Even if developer Remedy hadn’t of spoken of their Stephen King inspiration, it’s clear to see that they were very much inspired by his writing when putting together the story of Alan Wake. It has the sort of bizarre imagination that you could imagine King dreaming up, and thus the story could quite easily have come from the pages of one of his books. The premise sees Alan (a bestselling novelist) and his wife Alice going to the small town of Bright Falls for a hopefully placid holiday, but when they get there things start becoming overly weird. Alice is abducted and Wake begins to find pages from a book manuscript that he can’t remember writing; it’s therefore one part mystery and one part psychological horror. The episodically structured story is most intriguing, very well voiced and has some superb revelations as the truth becomes less murky for the tortured and well developed novelist character.
The game itself is psychological horror, although this isn’t a slow paced horror game in the same manner as, say, the original Resident Evil as it has plenty of enemy encounters for you to deal with. Also, in a nice change, the game isn’t particularly violent as enemies disappear in a yellow and bloodless flash, although the sense of dread that the well developed world evokes is something else entirely different.

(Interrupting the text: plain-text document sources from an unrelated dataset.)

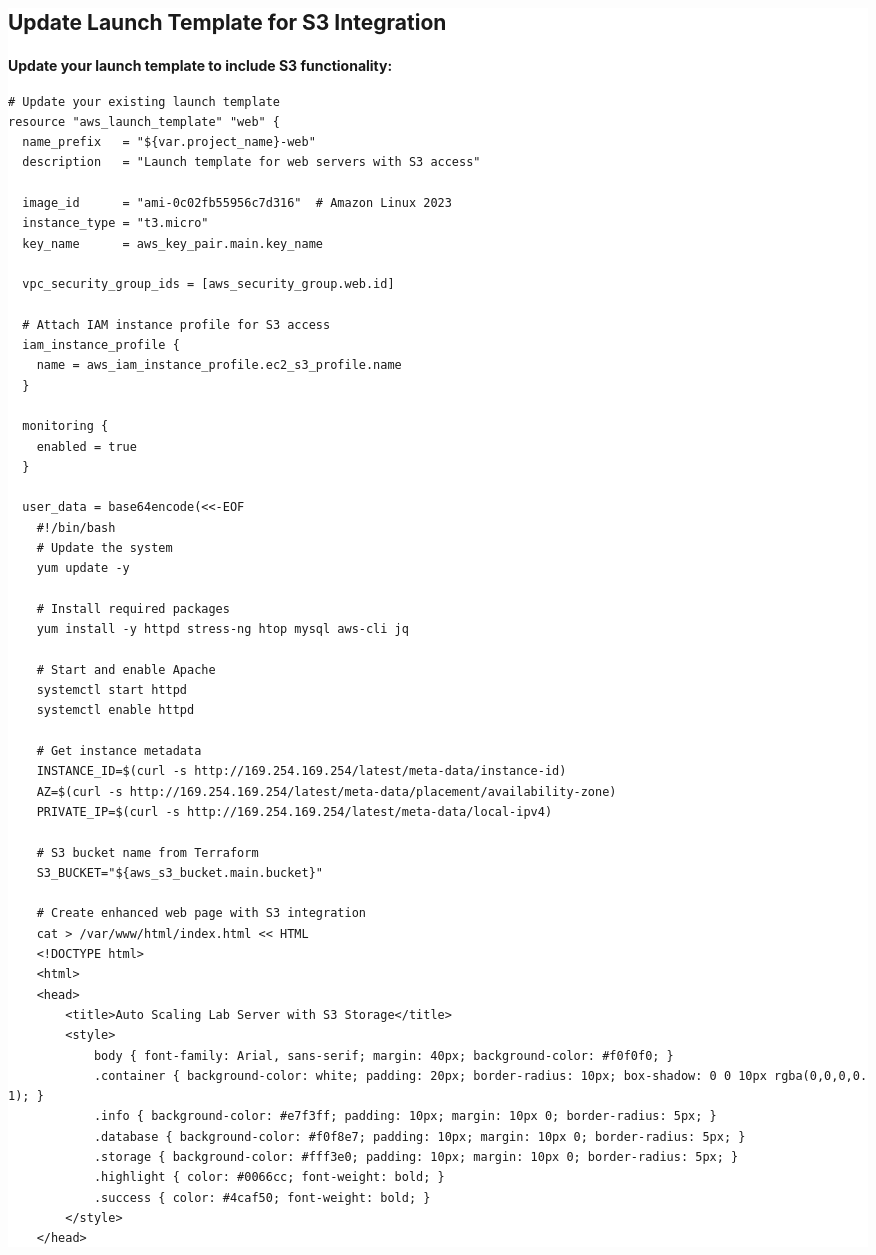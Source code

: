## Update Launch Template for S3 Integration

**Update your launch template to include S3 functionality:**

```hcl
# Update your existing launch template
resource "aws_launch_template" "web" {
  name_prefix   = "${var.project_name}-web"
  description   = "Launch template for web servers with S3 access"
  
  image_id      = "ami-0c02fb55956c7d316"  # Amazon Linux 2023
  instance_type = "t3.micro"
  key_name      = aws_key_pair.main.key_name

  vpc_security_group_ids = [aws_security_group.web.id]

  # Attach IAM instance profile for S3 access
  iam_instance_profile {
    name = aws_iam_instance_profile.ec2_s3_profile.name
  }

  monitoring {
    enabled = true
  }

  user_data = base64encode(<<-EOF
    #!/bin/bash
    # Update the system
    yum update -y
    
    # Install required packages
    yum install -y httpd stress-ng htop mysql aws-cli jq
    
    # Start and enable Apache
    systemctl start httpd
    systemctl enable httpd
    
    # Get instance metadata
    INSTANCE_ID=$(curl -s http://169.254.169.254/latest/meta-data/instance-id)
    AZ=$(curl -s http://169.254.169.254/latest/meta-data/placement/availability-zone)
    PRIVATE_IP=$(curl -s http://169.254.169.254/latest/meta-data/local-ipv4)
    
    # S3 bucket name from Terraform
    S3_BUCKET="${aws_s3_bucket.main.bucket}"
    
    # Create enhanced web page with S3 integration
    cat > /var/www/html/index.html << HTML
    <!DOCTYPE html>
    <html>
    <head>
        <title>Auto Scaling Lab Server with S3 Storage</title>
        <style>
            body { font-family: Arial, sans-serif; margin: 40px; background-color: #f0f0f0; }
            .container { background-color: white; padding: 20px; border-radius: 10px; box-shadow: 0 0 10px rgba(0,0,0,0.1); }
            .info { background-color: #e7f3ff; padding: 10px; margin: 10px 0; border-radius: 5px; }
            .database { background-color: #f0f8e7; padding: 10px; margin: 10px 0; border-radius: 5px; }
            .storage { background-color: #fff3e0; padding: 10px; margin: 10px 0; border-radius: 5px; }
            .highlight { color: #0066cc; font-weight: bold; }
            .success { color: #4caf50; font-weight: bold; }
        </style>
    </head>
```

Bright Falls is one of those small weird towns that Stephen King could have quite easily dreamt up. The atmosphere of the town and its surrounding forest has been expertly engineered into the game – swirling mist, bright lights in the distance, ominous wording painted on surroundings that can only be seen when a torchlight is put across it and more. All the latter collectively makes Bright Falls a memorable and eerie place.
The enemies are also memorable and eerie. They say some rather strange stuff and killing them can only be done by first shining a light on them and then shooting them until they become nothing more than a yellow flash, leaving behind no evidence that they actually existed. This light versus darkness mechanic is an original twist in a horror game and is one of Alan Wake’s most successful ideas – using torchlight and other sources of light to extinguish the darkness that surrounds them is very satisfying indeed. You regularly have a said torch in hand, in which pressing a button will strengthen its beam and deplete its energy, and whilst the torch recharges slowly, when in a bit of a bind and you need light quickly, popping in some more Energizer batteries (product placement, of course, but it does make things feel all the more real) will do the trick.
Other enemies come in the form of objects in the environments that are controlled by the dark presence. Having things lobbed at you, in what has to be the some of the worst outlet of anger I have ever seen, results in some memorable moments, but such objects can also be destroyed by focusing light on them until they disperse into dust. It’s just a shame that there’s no proper boss encounters as such – using light sources in imaginative ways against tougher enemies is something that Remedy should seriously think about if Alan Wake is to become a franchise.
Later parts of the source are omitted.